Soldierly, I walk back to the PE and start opening cabinets and eyeing prescription bottles. I write things down. We need this, we need that. A tour files into the building. I smile and wave, ‘Hello.” A little girl starts crying—a terrified cry—and I look up confusedly.
“Hey, could you close that cabinet?” I’m asked.
No one has told me this is a ‘Make-a-Wish Tour.’
I put everything away, quick.
This three year-old girl is crying crying crying.
She has terminal brain cancer. In her mind, where there is no suspension of disbelief, she thought she was walking into a building where she was just going to (and did) meet penguins. She then saw an open cabinet with all those amber bottles lined up, things we dispense to analgesically treat our aged birds.
We’re good at what we do. We’re excellent at what we do, and our new scientific and revolutionary endeavor comes down to the most basic thing: comfort. Our birds live three times longer than they would otherwise. They are comfortable and happy and they are well. They tell us by still laying eggs and singing to us in the doorways. To be a zookeeper is not have our song be defined by the jangling of keys, but to be defined—more accurately—by how we shout, ‘Good night, Kids!’ every night we close the door, and while we look forward to seeing them tomorrow.
This girl: she cried and cried. She thought the bottles were for her.
I tell my boss I’m gonna take a long lunch.
Sometimes I drive home during a lunch break, to terra firma, to my house—only to look around for a few minutes, just to remind myself of my wife and kids—before getting back in the car, driving back to work, and roughing it through the closing hours of my shift.
I call my boss once back home. I ask: “Do you think you can cover the rest of my shift? I need to stay home.”
Turns out the tour went great. I mean, penguins. C’mon.
This girl, her frightened cries—it sincerely haunted me. Finn had his chest cranked open when he was three months old. Doctors fixed his heart, and Finn took his medicine smilingly. He’s alive and is four and is the light of my life.
“I’m ok. It’s ok,” I say as assurance to my boss while I speak on the phone. I am far from unwell, though I’m in tears. I’m uniquely strong; I can handle this. I just need respite for a minute.
“Take care of your family, take care of yourself,” she decides and I hear a guarded smile through the receiver.

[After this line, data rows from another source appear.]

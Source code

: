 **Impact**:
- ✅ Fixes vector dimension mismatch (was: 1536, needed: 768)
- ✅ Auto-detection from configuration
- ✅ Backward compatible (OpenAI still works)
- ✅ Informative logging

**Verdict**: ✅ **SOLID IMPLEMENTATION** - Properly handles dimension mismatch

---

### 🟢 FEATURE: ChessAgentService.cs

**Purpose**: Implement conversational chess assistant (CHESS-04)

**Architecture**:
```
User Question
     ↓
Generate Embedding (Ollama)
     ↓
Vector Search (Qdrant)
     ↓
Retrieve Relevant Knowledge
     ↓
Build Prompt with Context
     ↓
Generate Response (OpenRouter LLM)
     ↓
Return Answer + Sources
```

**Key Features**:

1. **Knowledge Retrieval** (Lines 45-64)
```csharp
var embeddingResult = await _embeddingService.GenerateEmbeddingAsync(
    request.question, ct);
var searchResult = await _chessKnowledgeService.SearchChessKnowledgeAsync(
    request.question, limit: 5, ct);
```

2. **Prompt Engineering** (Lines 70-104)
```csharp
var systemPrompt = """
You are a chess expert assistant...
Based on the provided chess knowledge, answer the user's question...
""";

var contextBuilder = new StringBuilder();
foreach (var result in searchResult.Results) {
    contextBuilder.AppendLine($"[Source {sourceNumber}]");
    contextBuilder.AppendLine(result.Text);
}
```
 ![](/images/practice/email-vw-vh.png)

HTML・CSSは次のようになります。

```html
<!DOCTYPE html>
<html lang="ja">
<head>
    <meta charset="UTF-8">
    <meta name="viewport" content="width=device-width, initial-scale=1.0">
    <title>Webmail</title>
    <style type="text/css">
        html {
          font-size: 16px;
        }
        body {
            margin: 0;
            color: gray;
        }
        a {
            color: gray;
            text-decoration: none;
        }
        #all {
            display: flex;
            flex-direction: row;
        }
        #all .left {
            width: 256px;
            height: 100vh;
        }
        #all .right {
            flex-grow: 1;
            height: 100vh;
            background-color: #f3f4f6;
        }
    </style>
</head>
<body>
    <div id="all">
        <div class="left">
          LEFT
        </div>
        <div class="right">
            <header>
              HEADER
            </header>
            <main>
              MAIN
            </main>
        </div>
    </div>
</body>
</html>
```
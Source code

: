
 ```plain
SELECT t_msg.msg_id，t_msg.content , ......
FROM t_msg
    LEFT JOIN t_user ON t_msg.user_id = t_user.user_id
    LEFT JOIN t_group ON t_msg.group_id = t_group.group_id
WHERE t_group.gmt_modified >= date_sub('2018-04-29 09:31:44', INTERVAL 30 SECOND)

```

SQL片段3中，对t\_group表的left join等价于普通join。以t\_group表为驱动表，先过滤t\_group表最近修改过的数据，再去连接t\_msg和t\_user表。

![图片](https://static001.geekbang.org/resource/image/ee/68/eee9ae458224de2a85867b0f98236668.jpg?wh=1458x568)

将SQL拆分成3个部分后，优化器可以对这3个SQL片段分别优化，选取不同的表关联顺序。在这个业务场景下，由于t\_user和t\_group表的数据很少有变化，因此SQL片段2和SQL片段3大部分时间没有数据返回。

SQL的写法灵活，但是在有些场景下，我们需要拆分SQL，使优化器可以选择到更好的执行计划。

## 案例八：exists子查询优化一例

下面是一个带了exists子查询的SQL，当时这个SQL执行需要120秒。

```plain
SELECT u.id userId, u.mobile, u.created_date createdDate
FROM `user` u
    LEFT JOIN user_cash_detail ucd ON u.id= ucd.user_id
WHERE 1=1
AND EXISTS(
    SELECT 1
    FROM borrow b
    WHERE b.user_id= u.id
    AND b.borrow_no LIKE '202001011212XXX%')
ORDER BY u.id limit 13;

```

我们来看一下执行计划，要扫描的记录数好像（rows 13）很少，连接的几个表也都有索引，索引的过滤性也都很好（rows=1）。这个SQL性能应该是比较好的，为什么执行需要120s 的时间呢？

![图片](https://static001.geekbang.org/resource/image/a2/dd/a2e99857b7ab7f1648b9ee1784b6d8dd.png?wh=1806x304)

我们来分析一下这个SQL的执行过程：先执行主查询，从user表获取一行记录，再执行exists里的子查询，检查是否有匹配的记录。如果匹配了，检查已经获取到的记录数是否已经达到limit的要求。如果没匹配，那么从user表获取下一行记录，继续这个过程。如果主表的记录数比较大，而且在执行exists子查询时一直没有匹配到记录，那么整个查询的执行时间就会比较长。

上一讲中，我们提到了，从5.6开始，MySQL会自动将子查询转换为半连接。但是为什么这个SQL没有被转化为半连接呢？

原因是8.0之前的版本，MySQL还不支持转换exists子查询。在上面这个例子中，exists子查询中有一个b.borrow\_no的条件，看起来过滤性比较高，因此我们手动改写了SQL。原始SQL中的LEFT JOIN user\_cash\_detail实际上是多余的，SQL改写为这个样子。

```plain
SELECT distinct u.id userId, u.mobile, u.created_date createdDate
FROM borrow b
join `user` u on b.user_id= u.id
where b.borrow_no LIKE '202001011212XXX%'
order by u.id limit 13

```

You see, I figured something out on the drive back home, and before calling work:
Cayde, who is encyclopedic and sensitive and much too ME, I guess, realized before I did today, that Jan. 30 is my Grandma’s birthday. (She died of cancer a couple of years ago). He wanted to stay home with me today because he wanted to console me, wanted me to console him. It’s why he was play-acting sick
.And I, accidentally, ruined a cancer-stricken girl’s day, by holding a cabinet door open and accidentally exposing her to things that she thought would maybe make her sick again, at least sick to her stomach. And we all need to be comfortable before we go. God, I really fucked that one up, even if by accident.
I know it’s not my fault. Everyone has said so, and I trust them. It hurt, though. A LOT. And it hurt me when I put my kids’ shoes on this morning, saying you HAFTA go to school, and when I couldn’t stay back with him.
Sometimes life is the better school, which you don’t need shoes for.
I’ll go back to work tomorrow, certainly, but life punched me in the eye today and it made tears.